Gérard Berry -1948-, a researcher in computer science, gives the following general definition:
"An algorithm is simply a way of describing in great detail how to do something." It turns out that many mechanical actions, all probably, lend themselves to such decortication. The goal is to evacuate the thought of the calculation, in order to make it executable by a digital machine (computer ...). We only work with a digital reflection of the real system with which the algorithm interacts.

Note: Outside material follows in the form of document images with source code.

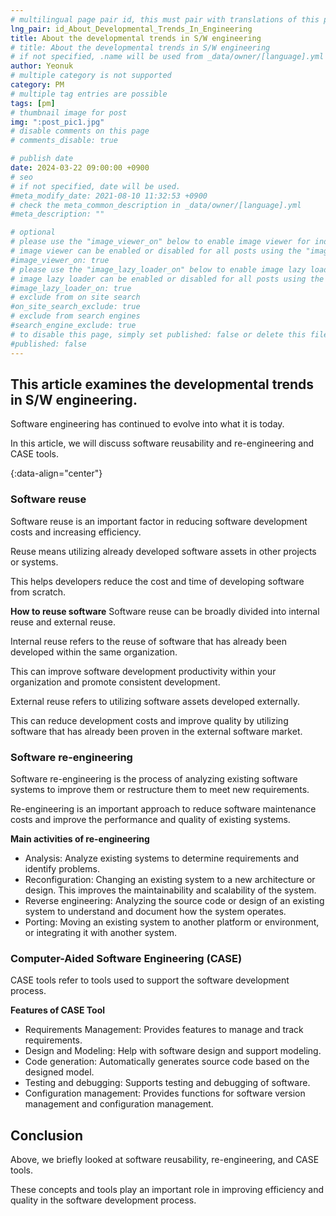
 ```yaml
---
# multilingual page pair id, this must pair with translations of this page. (This name must be unique)
lng_pair: id_About_Developmental_Trends_In_Engineering
title: About the developmental trends in S/W engineering
# title: About the developmental trends in S/W engineering
# if not specified, .name will be used from _data/owner/[language].yml
author: Yeonuk
# multiple category is not supported
category: PM
# multiple tag entries are possible
tags: [pm]
# thumbnail image for post
img: ":post_pic1.jpg"
# disable comments on this page
# comments_disable: true

# publish date
date: 2024-03-22 09:00:00 +0900
# seo
# if not specified, date will be used.
#meta_modify_date: 2021-08-10 11:32:53 +0900
# check the meta_common_description in _data/owner/[language].yml
#meta_description: ""

# optional
# please use the "image_viewer_on" below to enable image viewer for individual pages or posts (_posts/ or [language]/_posts folders).
# image viewer can be enabled or disabled for all posts using the "image_viewer_posts: true" setting in _data/conf/main.yml.
#image_viewer_on: true
# please use the "image_lazy_loader_on" below to enable image lazy loader for individual pages or posts (_posts/ or [language]/_posts folders).
# image lazy loader can be enabled or disabled for all posts using the "image_lazy_loader_posts: true" setting in _data/conf/main.yml.
#image_lazy_loader_on: true
# exclude from on site search
#on_site_search_exclude: true
# exclude from search engines
#search_engine_exclude: true
# to disable this page, simply set published: false or delete this file
#published: false
---
```


<!-- outline-start -->

## This article examines the developmental trends in S/W engineering.

Software engineering has continued to evolve into what it is today.

In this article, we will discuss software reusability and re-engineering and CASE tools.

{:data-align="center"}

<!-- outline-end -->

### Software reuse

Software reuse is an important factor in reducing software development costs and increasing efficiency.

Reuse means utilizing already developed software assets in other projects or systems.

This helps developers reduce the cost and time of developing software from scratch.

**How to reuse software**
Software reuse can be broadly divided into internal reuse and external reuse.

Internal reuse refers to the reuse of software that has already been developed within the same organization.

This can improve software development productivity within your organization and promote consistent development.

External reuse refers to utilizing software assets developed externally.

This can reduce development costs and improve quality by utilizing software that has already been proven in the external software market.

### Software re-engineering

Software re-engineering is the process of analyzing existing software systems to improve them or restructure them to meet new requirements.

Re-engineering is an important approach to reduce software maintenance costs and improve the performance and quality of existing systems.

**Main activities of re-engineering**

- Analysis: Analyze existing systems to determine requirements and identify problems.
- Reconfiguration: Changing an existing system to a new architecture or design. This improves the maintainability and scalability of the system.
- Reverse engineering: Analyzing the source code or design of an existing system to understand and document how the system operates.
- Porting: Moving an existing system to another platform or environment, or integrating it with another system.

### Computer-Aided Software Engineering (CASE)

CASE tools refer to tools used to support the software development process.

**Features of CASE Tool**

- Requirements Management: Provides features to manage and track requirements.
- Design and Modeling: Help with software design and support modeling.
- Code generation: Automatically generates source code based on the designed model.
- Testing and debugging: Supports testing and debugging of software.
- Configuration management: Provides functions for software version management and configuration management.

## Conclusion

Above, we briefly looked at software reusability, re-engineering, and CASE tools.

These concepts and tools play an important role in improving efficiency and quality in the software development process.
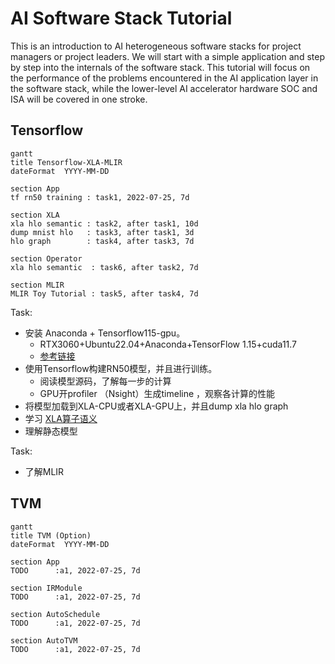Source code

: # AI Software Stack Tutorial

This is an introduction to AI heterogeneous software stacks for project managers or project leaders. We will start with a simple application and step by step into the internals of the software stack. This tutorial will focus on the performance of the problems encountered in the AI application layer in the software stack, while the lower-level AI accelerator hardware SOC and ISA will be covered in one stroke.

## Tensorflow

```mermaid
gantt
title Tensorflow-XLA-MLIR
dateFormat  YYYY-MM-DD

section App
tf rn50 training : task1, 2022-07-25, 7d

section XLA
xla hlo semantic : task2, after task1, 10d
dump mnist hlo   : task3, after task1, 3d
hlo graph        : task4, after task3, 7d

section Operator
xla hlo semantic  : task6, after task2, 7d

section MLIR
MLIR Toy Tutorial : task5, after task4, 7d

```

Task:

* 安装 Anaconda + Tensorflow115-gpu。
  * RTX3060+Ubuntu22.04+Anaconda+TensorFlow 1.15+cuda11.7
  * [参考链接](https://www.pugetsystems.com/labs/hpc/How-To-Install-TensorFlow-1-15-for-NVIDIA-RTX30-GPUs-without-docker-or-CUDA-install-2005/)
* 使用Tensorflow构建RN50模型，并且进行训练。
  * 阅读模型源码，了解每一步的计算
  * GPU开profiler （Nsight）生成timeline ，观察各计算的性能
* 将模型加载到XLA-CPU或者XLA-GPU上，并且dump xla hlo graph
* 学习 [XLA算子语义](https://www.tensorflow.org/xla/operation_semantics)
* 理解静态模型

Task:

* 了解MLIR

## TVM

```mermaid
gantt
title TVM (Option)
dateFormat  YYYY-MM-DD

section App
TODO      :a1, 2022-07-25, 7d

section IRModule
TODO      :a1, 2022-07-25, 7d

section AutoSchedule
TODO      :a1, 2022-07-25, 7d

section AutoTVM
TODO      :a1, 2022-07-25, 7d
```
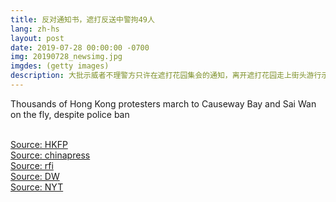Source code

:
 ```yaml
---
title: 反对通知书，遮打反送中警拘49人
lang: zh-hs
layout: post
date: 2019-07-28 00:00:00 -0700
img: 20190728_newsimg.jpg
imgdes: (getty images)
description: 大批示威者不理警方只许在遮打花园集会的通知，离开遮打花园走上街头游行示威。大约两百名示威者在前往中联办途中，被特警拦截。警方通过高音喇叭呼吁示威者立即结束“非法集会”，随后警方向示威者发射了催泪瓦斯和橡皮子弹。部分示威者则向警方投掷石块。多名示威者遭到逮捕。两名记者受伤。至少有一名示威者头部受伤。
---
```



Thousands of Hong Kong protesters march to Causeway Bay and Sai Wan on the fly, despite police ban

<br>[Source: HKFP](https://www.hongkongfp.com/2019/07/28/protesters-march-causeway-bay-sai-wan-fly-despite-police-ban/)
<br>[Source: chinapress](https://www.chinapress.com.my/20190729/%E2%97%A4%E5%8F%8D%E9%80%81%E4%B8%AD%E2%97%A2-%E9%A6%99%E6%B8%AF%E5%85%A5%E5%A4%9C%E6%B2%A6%E6%B8%B8%E5%87%BB%E6%88%98%E5%9C%BA-49%E4%BA%BA%E6%B6%89%E6%8C%81%E6%AD%A6%E5%99%A8%E8%A2%AB%E6%8D%95/)
<br>[Source: rfi](http://cn.rfi.fr/%E4%B8%AD%E5%9B%BD/20190728-%E9%A6%99%E6%B8%AF%E8%AD%A6%E6%96%B9%E5%91%A8%E6%97%A5%E5%9C%A8%E4%B8%AD%E8%81%94%E5%8A%9E%E9%99%84%E8%BF%91%E5%90%91%E7%A4%BA%E5%A8%81%E8%80%85%E5%8F%91%E5%B0%84%E5%82%AC%E6%B3%AA%E5%BC%B9)
<br>[Source: DW](https://www.dw.com/zh/%E9%A6%99%E6%B8%AF%E5%91%A8%E6%97%A5%E5%86%8D%E7%88%86%E5%86%B2%E7%AA%81-%E8%AD%A6%E6%96%B9%E9%80%AE%E6%8D%9549%E4%BA%BA/a-49775815)
<br>[Source: NYT](https://cn.nytimes.com/china/20190729/hong-kong-police-protest/)
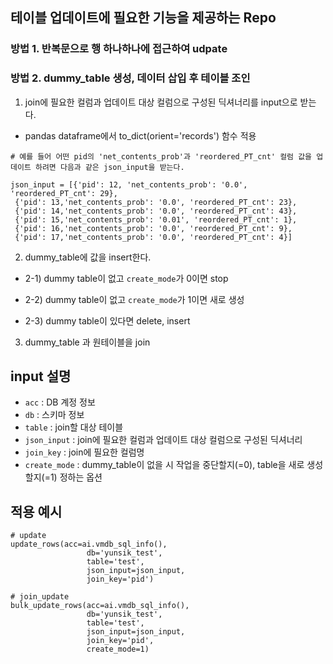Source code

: ## 테이블 업데이트에 필요한 기능을 제공하는 Repo

### 방법 1. 반복문으로 행 하나하나에 접근하여 udpate


### 방법 2. dummy_table 생성, 데이터 삽입 후 테이블 조인
1) join에 필요한 컬럼과 업데이트 대상 컬럼으로 구성된 딕셔너리를 input으로 받는다.

  - pandas dataframe에서 to_dict(orient='records') 함수 적용

```
# 예를 들어 어떤 pid의 'net_contents_prob'과 'reordered_PT_cnt' 컬럼 값을 업데이트 하려면 다음과 같은 json_input을 받는다. 

json_input = [{'pid': 12, 'net_contents_prob': '0.0', 'reordered_PT_cnt': 29},
 {'pid': 13,'net_contents_prob': '0.0', 'reordered_PT_cnt': 23},
 {'pid': 14,'net_contents_prob': '0.0', 'reordered_PT_cnt': 43},
 {'pid': 15,'net_contents_prob': '0.01', 'reordered_PT_cnt': 1},
 {'pid': 16,'net_contents_prob': '0.0', 'reordered_PT_cnt': 9},
 {'pid': 17,'net_contents_prob': '0.0', 'reordered_PT_cnt': 4}]
```

2) dummy_table에 값을 insert한다.

- 2-1) dummy table이 없고 `create_mode`가 0이면 stop

- 2-2) dummy table이 없고 `create_mode`가 1이면 새로 생성

- 2-3) dummy table이 있다면 delete, insert

3) dummy_table 과 원테이블을 join

## input 설명


- `acc` : DB 계정 정보
- `db` : 스키마 정보
- `table` : join할 대상 테이블
- `json_input` : join에 필요한 컬럼과 업데이트 대상 컬럼으로 구성된 딕셔너리
- `join_key` : join에 필요한 컬럼명
- `create_mode` : dummy_table이 없을 시 작업을 중단할지(=0), table을 새로 생성할지(=1) 정하는 옵션



## 적용 예시
```
# update
update_rows(acc=ai.vmdb_sql_info(),
                 db='yunsik_test',
                 table='test',
                 json_input=json_input,
                 join_key='pid')
                 
# join_update
bulk_update_rows(acc=ai.vmdb_sql_info(),
                 db='yunsik_test',
                 table='test',
                 json_input=json_input,
                 join_key='pid',
                 create_mode=1)

```
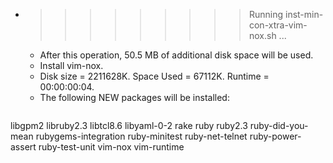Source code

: * >>>>>>>>> Running inst-min-con-xtra-vim-nox.sh ...
  * After this operation, 50.5 MB of additional disk space will be used.
  * Install vim-nox.
  * Disk size = 2211628K. Space Used = 67112K. Runtime = 00:00:00:04.
  * The following NEW packages will be installed:
  ```bash
libgpm2 libruby2.3 libtcl8.6 libyaml-0-2 rake
ruby ruby2.3 ruby-did-you-mean rubygems-integration ruby-minitest
ruby-net-telnet ruby-power-assert ruby-test-unit vim-nox vim-runtime
  ```
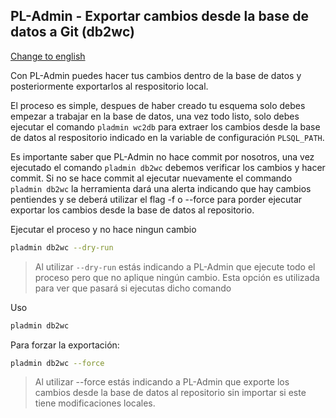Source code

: ## PL-Admin - Exportar cambios desde la base de datos a Git (db2wc)
[Change to english](wc2db-es.md)

Con PL-Admin puedes hacer tus cambios dentro de la base de datos y posteriormente exportarlos al respositorio local.

El proceso es simple, despues de haber creado tu esquema solo debes empezar a trabajar en la base de datos, una vez todo listo, solo debes ejecutar el comando `pladmin wc2db` para extraer los cambios desde la base de datos al respositorio indicado en la variable de configuración `PLSQL_PATH`.

Es importante saber que PL-Admin no hace commit por nosotros, una vez ejecutado el comando `pladmin db2wc` debemos verificar los cambios y hacer commit. Si no se hace commit al ejecutar nuevamente el commando `pladmin db2wc` la herramienta dará una alerta indicando que hay cambios pentiendes y se deberá utilizar el flag -f o --force para porder ejecutar exportar los cambios desde la base de datos al repositorio.


Ejecutar el proceso y no hace ningun cambio
```sh
pladmin db2wc --dry-run
```
> Al utilizar `--dry-run` estás indicando a PL-Admin que ejecute todo el proceso pero que no aplique ningún cambio. Esta opción es utilizada para ver que pasará si ejecutas dicho comando


Uso
```sh 
pladmin db2wc
```

Para forzar la exportación: 
```sh
pladmin db2wc --force
```
> Al utilizar --force estás indicando a PL-Admin que exporte los cambios desde la base de datos al repositorio sin importar si este tiene modificaciones locales. 



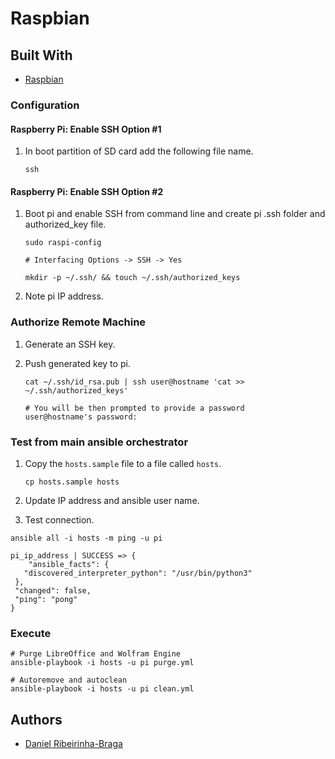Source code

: # Raspbian

## Built With

* [Raspbian](https://www.raspberrypi.com/software/)

### Configuration

#### Raspberry Pi: Enable SSH Option #1

1. In boot partition of SD card add the following file name.

    ```shell
    ssh
    ```

#### Raspberry Pi: Enable SSH Option #2

1. Boot pi and enable SSH from command line and create pi .ssh folder and authorized_key file.

    ```shell
    sudo raspi-config

    # Interfacing Options -> SSH -> Yes

    mkdir -p ~/.ssh/ && touch ~/.ssh/authorized_keys
    ```

2. Note pi IP address.

### Authorize Remote Machine

1. Generate an SSH key.

2. Push generated key to pi.
   
   ```shell
   cat ~/.ssh/id_rsa.pub | ssh user@hostname 'cat >> ~/.ssh/authorized_keys'

   # You will be then prompted to provide a password
   user@hostname's password:
   ```

### Test from main ansible orchestrator

1. Copy the `hosts.sample` file to a file called `hosts`.

   ```shell
   cp hosts.sample hosts
   ```

2. Update IP address and ansible user name.

3.  Test connection.

   ```shell
   ansible all -i hosts -m ping -u pi

   pi_ip_address | SUCCESS => {
       "ansible_facts": {
      "discovered_interpreter_python": "/usr/bin/python3"
    },
    "changed": false,
    "ping": "pong"
  }

  ```

### Execute

  ```shell
  # Purge LibreOffice and Wolfram Engine
  ansible-playbook -i hosts -u pi purge.yml

  # Autoremove and autoclean
  ansible-playbook -i hosts -u pi clean.yml
  ```

## Authors

* [Daniel Ribeirinha-Braga](https://github.com/DBragz)

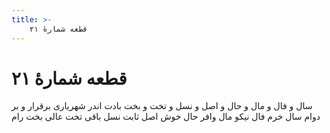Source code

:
```yaml
---
title: >-
    قطعه شمارهٔ ۲۱
---
```

# قطعه شمارهٔ ۲۱

سال و فال و مال و حال و اصل و نسل و تخت و بخت
بادت اندر شهریاری برقرار و بر دوام
سال خرم فال نیکو مال وافر حال خوش
اصل ثابت نسل باقی تخت عالی بخت رام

4 - Practical approaches for solving algorithmic problems
The algorithmic has developed some strategies to solve the problems:
greedy algorithm: a first algorithm can often be proposed by studying the problem very gradually: we solve each sub-problem locally hoping that all of their results will compose a solution of the global problem. We are talking about a greedy algorithm. The greedy algorithm is often only a first step in writing a more efficient algorithm;
divide and conquer: to improve the performance of algorithms, a common technique is to divide the data of a problem into subsets of smaller sizes, to obtain data that the algorithm can handle on a case by case basis. A second step in these algorithms is to "merge" the partial results to obtain a global solution. These algorithms are often associated with recursion;
exhaustive search (or combinatorial): a method using the huge computing power of computers is to look at all possible cases. This is only possible in certain particular cases (the combinatorics are often stronger than the huge power of computers, however huge);
top-down / bottom-up decomposition: (top-down decomposition, upward decomposition) top-down decompositions consist of trying to break down the problem into sub-problems to be solved successively, the decomposition going as far as trivial problems that are easy to solve. The global algorithm is then given by the compound of the algorithms defined during the decomposition. The bottom-up approach is the opposite approach, it consists of simple algorithms, solving only one stage of the problem, to try to compose them to obtain a global algorithm;
pre-processing / post-processing: sometimes, some algorithms have one or two phases identified as pre-treatments (to be done before the main algorithm), or post-processing (to be done after the main algorithm), to simplify the process. writing of the general algorithm;
dynamic programming: it applies when the optimization problem is composed of several sub-problems of the same nature, and an optimal solution of the global problem is obtained from optimal solutions of the sub-problems.
5 - Formal study
Many formal or theoretical tools have been developed to describe the algorithms, to study them, to express their qualities, to be able to compare them:
Thus, to describe the algorithms, algorithmic structures have been highlighted: control structures and data structures.
To justify the quality of the algorithms, the notions of correction, completeness and termination were put in place.
Finally, to compare the algorithms, a theory of the complexity of the algorithms has been defined.
6 - Algorithmic structures
The concepts implemented in algorithmic, for example according to the approach of N. Wirth for the most widespread languages (Pascal, C, etc.), are in small numbers. They belong to two classes:
-recursive structures (lists, trees, graphs)
This division is sometimes difficult to perceive for some languages (Lisp, Prolog ...) more based on the notion of recursion where certain control structures are implicit and, therefore, seem to disappear.